_Data entries_:

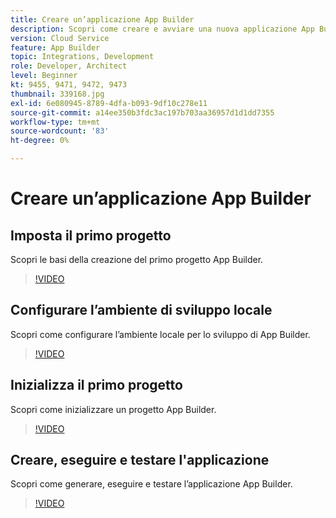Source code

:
 ```yaml
---
title: Creare un’applicazione App Builder
description: Scopri come creare e avviare una nuova applicazione App Builder.
version: Cloud Service
feature: App Builder
topic: Integrations, Development
role: Developer, Architect
level: Beginner
kt: 9455, 9471, 9472, 9473
thumbnail: 339168.jpg
exl-id: 6e080945-8789-4dfa-b093-9df10c278e11
source-git-commit: a14ee350b3fdc3ac197b703aa36957d1d1dd7355
workflow-type: tm+mt
source-wordcount: '83'
ht-degree: 0%

---
```


# Creare un’applicazione App Builder

## Imposta il primo progetto

Scopri le basi della creazione del primo progetto App Builder.

>[!VIDEO](https://video.tv.adobe.com/v/339168/?quality=12&learn=on)

## Configurare l’ambiente di sviluppo locale

Scopri come configurare l’ambiente locale per lo sviluppo di App Builder.

>[!VIDEO](https://video.tv.adobe.com/v/339169/?quality=12&learn=on)

## Inizializza il primo progetto

Scopri come inizializzare un progetto App Builder.

>[!VIDEO](https://video.tv.adobe.com/v/339170/?quality=12&learn=on)

## Creare, eseguire e testare l&#39;applicazione

Scopri come generare, eseguire e testare l’applicazione App Builder.

>[!VIDEO](https://video.tv.adobe.com/v/339171/?quality=12&learn=on)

_Goal of the exercise_: How many lines of the data contain the word "video"? Answer with the number alone.

_Reply_: 4